Sie haben in einer Erhebung festgehalten, dass erst 40 Prozent der Büroangestellten selbst entscheiden dürfen, wo sie arbeiten wollen. Selbstbestimmte Arbeit, ob nun zu Hause, unterwegs oder im Café, sei der große Trend. „Smartphones und Tablet-PCs ermöglichen ein räumlich autonomes, selbstbestimmtes Arbeiten“, sagen die Forscher. Und sie fanden heraus: „Wer seine Arbeit individuell gestalten kann, erlebt eine höhere Work-Life-Balance, mehr Motivation und mehr Leistung.“
Im Mittelpunkt stünden daher Chancen für eine vernetzte, räumlich und zeitlich flexible Arbeit, die individuelle Lebenspläne berücksichtigt - und so idealerweise dabei auch noch die Innovationskraft stärkt.
Dass Algorithmen die Büros entvölkern, ist weit unwahrscheinlicher als die Notwendigkeit, Büroangestellte mit monotonen Aufgaben fit zu machen für die vernetzte Industrie. „Sie wird ein hohes Qualifikationsniveau der Beschäftigten erfordern - das muss unser Bildungssystem sicherstellen“, sagte Niedersachsens Ministerpräsident Stephan Weil (SPD) zur Industriemesse Mitte April in Hannover. Der Innovationssprung dürfe vor allem nicht am Mittelstand vorbeigehen.

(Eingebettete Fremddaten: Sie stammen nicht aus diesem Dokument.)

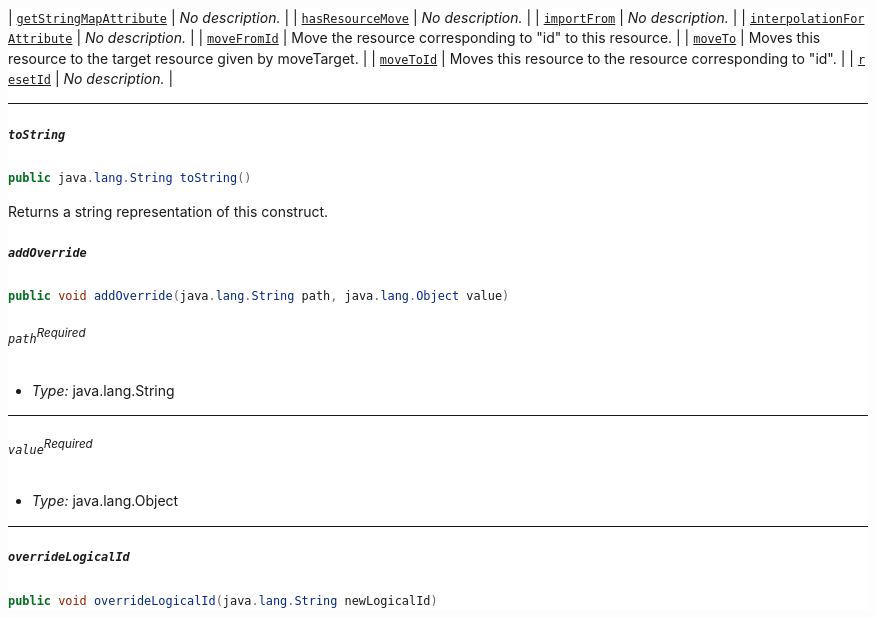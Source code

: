 | <code><a href="#@cdktf/provider-digitalocean.databaseKafkaSchemaRegistry.DatabaseKafkaSchemaRegistry.getStringMapAttribute">getStringMapAttribute</a></code> | *No description.* |
| <code><a href="#@cdktf/provider-digitalocean.databaseKafkaSchemaRegistry.DatabaseKafkaSchemaRegistry.hasResourceMove">hasResourceMove</a></code> | *No description.* |
| <code><a href="#@cdktf/provider-digitalocean.databaseKafkaSchemaRegistry.DatabaseKafkaSchemaRegistry.importFrom">importFrom</a></code> | *No description.* |
| <code><a href="#@cdktf/provider-digitalocean.databaseKafkaSchemaRegistry.DatabaseKafkaSchemaRegistry.interpolationForAttribute">interpolationForAttribute</a></code> | *No description.* |
| <code><a href="#@cdktf/provider-digitalocean.databaseKafkaSchemaRegistry.DatabaseKafkaSchemaRegistry.moveFromId">moveFromId</a></code> | Move the resource corresponding to "id" to this resource. |
| <code><a href="#@cdktf/provider-digitalocean.databaseKafkaSchemaRegistry.DatabaseKafkaSchemaRegistry.moveTo">moveTo</a></code> | Moves this resource to the target resource given by moveTarget. |
| <code><a href="#@cdktf/provider-digitalocean.databaseKafkaSchemaRegistry.DatabaseKafkaSchemaRegistry.moveToId">moveToId</a></code> | Moves this resource to the resource corresponding to "id". |
| <code><a href="#@cdktf/provider-digitalocean.databaseKafkaSchemaRegistry.DatabaseKafkaSchemaRegistry.resetId">resetId</a></code> | *No description.* |

---

##### `toString` <a name="toString" id="@cdktf/provider-digitalocean.databaseKafkaSchemaRegistry.DatabaseKafkaSchemaRegistry.toString"></a>

```java
public java.lang.String toString()
```

Returns a string representation of this construct.

##### `addOverride` <a name="addOverride" id="@cdktf/provider-digitalocean.databaseKafkaSchemaRegistry.DatabaseKafkaSchemaRegistry.addOverride"></a>

```java
public void addOverride(java.lang.String path, java.lang.Object value)
```

###### `path`<sup>Required</sup> <a name="path" id="@cdktf/provider-digitalocean.databaseKafkaSchemaRegistry.DatabaseKafkaSchemaRegistry.addOverride.parameter.path"></a>

- *Type:* java.lang.String

---

###### `value`<sup>Required</sup> <a name="value" id="@cdktf/provider-digitalocean.databaseKafkaSchemaRegistry.DatabaseKafkaSchemaRegistry.addOverride.parameter.value"></a>

- *Type:* java.lang.Object

---

##### `overrideLogicalId` <a name="overrideLogicalId" id="@cdktf/provider-digitalocean.databaseKafkaSchemaRegistry.DatabaseKafkaSchemaRegistry.overrideLogicalId"></a>

```java
public void overrideLogicalId(java.lang.String newLogicalId)
```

Deutschlands größter privater Arbeitgeber Volkswagen ist schon mitten in dieser digitalen Qualifizierungsoffensive. Zwar sagt der Chef des Konzernbetriebsrates, Bernd Osterloh: „Wir kennen bis heute keine seriösen Berechnungen, die aussagen, in welchem Maße Büroarbeit von fortschreitender Digitalisierung berührt sein wird. Aber genauso klar ist: Es wird strukturelle Veränderungen geben.“ Wichtig sei es bei VW vor allem, dass bei den Schulungen alle Beschäftigten teilhaben. Dazu schneidert VW Programme individuell zu auf die Berufsfamilien.

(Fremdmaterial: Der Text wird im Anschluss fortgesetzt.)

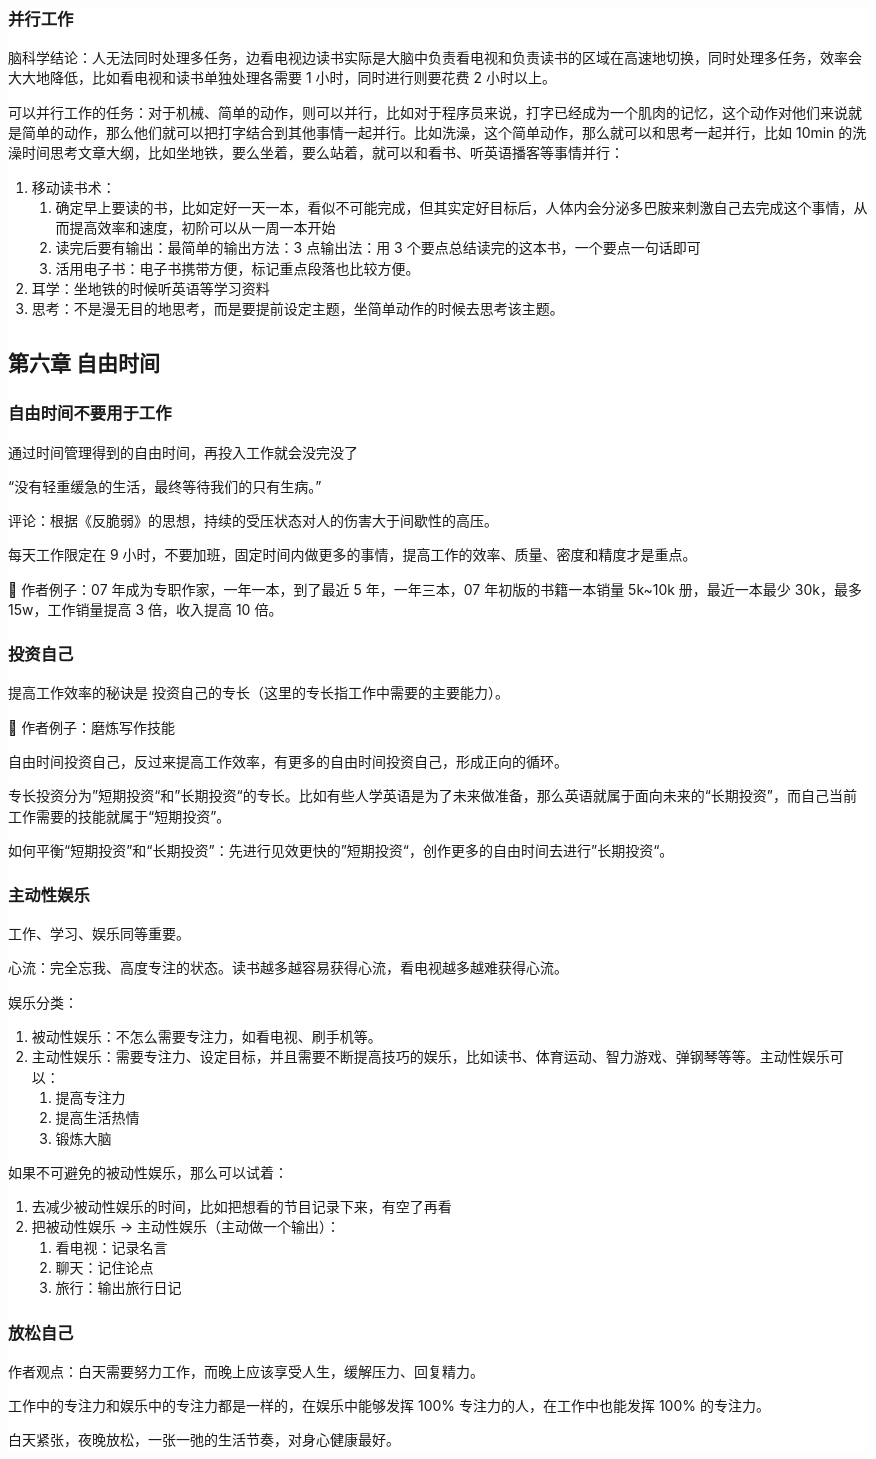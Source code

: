 ### 并行工作

脑科学结论：人无法同时处理多任务，边看电视边读书实际是大脑中负责看电视和负责读书的区域在高速地切换，同时处理多任务，效率会大大地降低，比如看电视和读书单独处理各需要 1 小时，同时进行则要花费 2 小时以上。

可以并行工作的任务：对于机械、简单的动作，则可以并行，比如对于程序员来说，打字已经成为一个肌肉的记忆，这个动作对他们来说就是简单的动作，那么他们就可以把打字结合到其他事情一起并行。比如洗澡，这个简单动作，那么就可以和思考一起并行，比如 10min 的洗澡时间思考文章大纲，比如坐地铁，要么坐着，要么站着，就可以和看书、听英语播客等事情并行：

1. 移动读书术：
    1. 确定早上要读的书，比如定好一天一本，看似不可能完成，但其实定好目标后，人体内会分泌多巴胺来刺激自己去完成这个事情，从而提高效率和速度，初阶可以从一周一本开始
    2. 读完后要有输出：最简单的输出方法：3 点输出法：用 3 个要点总结读完的这本书，一个要点一句话即可
    3. 活用电子书：电子书携带方便，标记重点段落也比较方便。
2. 耳学：坐地铁的时候听英语等学习资料
3. 思考：不是漫无目的地思考，而是要提前设定主题，坐简单动作的时候去思考该主题。

## 第六章 自由时间

### 自由时间不要用于工作

通过时间管理得到的自由时间，再投入工作就会没完没了

“没有轻重缓急的生活，最终等待我们的只有生病。”

评论：根据《反脆弱》的思想，持续的受压状态对人的伤害大于间歇性的高压。

每天工作限定在 9 小时，不要加班，固定时间内做更多的事情，提高工作的效率、质量、密度和精度才是重点。

🌰 作者例子：07 年成为专职作家，一年一本，到了最近 5 年，一年三本，07 年初版的书籍一本销量 5k~10k 册，最近一本最少 30k，最多 15w，工作销量提高 3 倍，收入提高 10 倍。

### 投资自己

提高工作效率的秘诀是 投资自己的专长（这里的专长指工作中需要的主要能力）。

🌰 作者例子：磨炼写作技能

自由时间投资自己，反过来提高工作效率，有更多的自由时间投资自己，形成正向的循环。

专长投资分为”短期投资“和”长期投资“的专长。比如有些人学英语是为了未来做准备，那么英语就属于面向未来的“长期投资”，而自己当前工作需要的技能就属于“短期投资”。

如何平衡“短期投资”和“长期投资”：先进行见效更快的”短期投资“，创作更多的自由时间去进行”长期投资“。

### 主动性娱乐

工作、学习、娱乐同等重要。

心流：完全忘我、高度专注的状态。读书越多越容易获得心流，看电视越多越难获得心流。

娱乐分类：

1. 被动性娱乐：不怎么需要专注力，如看电视、刷手机等。
2. 主动性娱乐：需要专注力、设定目标，并且需要不断提高技巧的娱乐，比如读书、体育运动、智力游戏、弹钢琴等等。主动性娱乐可以：
    1. 提高专注力
    2. 提高生活热情
    3. 锻炼大脑

如果不可避免的被动性娱乐，那么可以试着：

1. 去减少被动性娱乐的时间，比如把想看的节目记录下来，有空了再看
2. 把被动性娱乐 → 主动性娱乐（主动做一个输出）：
    1. 看电视：记录名言
    2. 聊天：记住论点
    3. 旅行：输出旅行日记

### 放松自己

作者观点：白天需要努力工作，而晚上应该享受人生，缓解压力、回复精力。

工作中的专注力和娱乐中的专注力都是一样的，在娱乐中能够发挥 100% 专注力的人，在工作中也能发挥 100% 的专注力。

白天紧张，夜晚放松，一张一弛的生活节奏，对身心健康最好。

Osterloh warnt vor Panikmache: „In der Debatte um die Zukunft der Büroarbeit wird die fortschreitende Digitalisierung ja entweder als Produktivitätswunder gelobt oder man ängstigt sich vor ihr wegen ihres Potenzials zur Rationalisierung.“ Die Arbeitnehmerseite bei VW sehe das Thema dagegen grundlegender: Es gelte, die Digitalisierung aktiv mitzubestimmen und im Sinne der Belegschaft zu gestalten.
So sehen denn auch die Gewerkschaften die Digitalisierung nicht als Teufelswerk. Zumal laut IG Metall auch schon bei der Automatisierung der Fabriken kein Zusammenhang nachweisbar ist zwischen der Zahl der Roboter und der der Beschäftigten. Zuletzt seien zwar auch Jobs durch Automatisierung verloren gegangen. Das sei aber durch Aufbau anderswo abgefedert, häufig sogar übertroffen worden. „Wir gehen davon aus, dass die Digitalisierung der Industrie gerade in Deutschland große Chancen und enormes Potenzial bietet“, sagte IG-Metall-Vize Jörg Hofmann kürzlich bei Europas größter Robotik-Konferenz in Wien.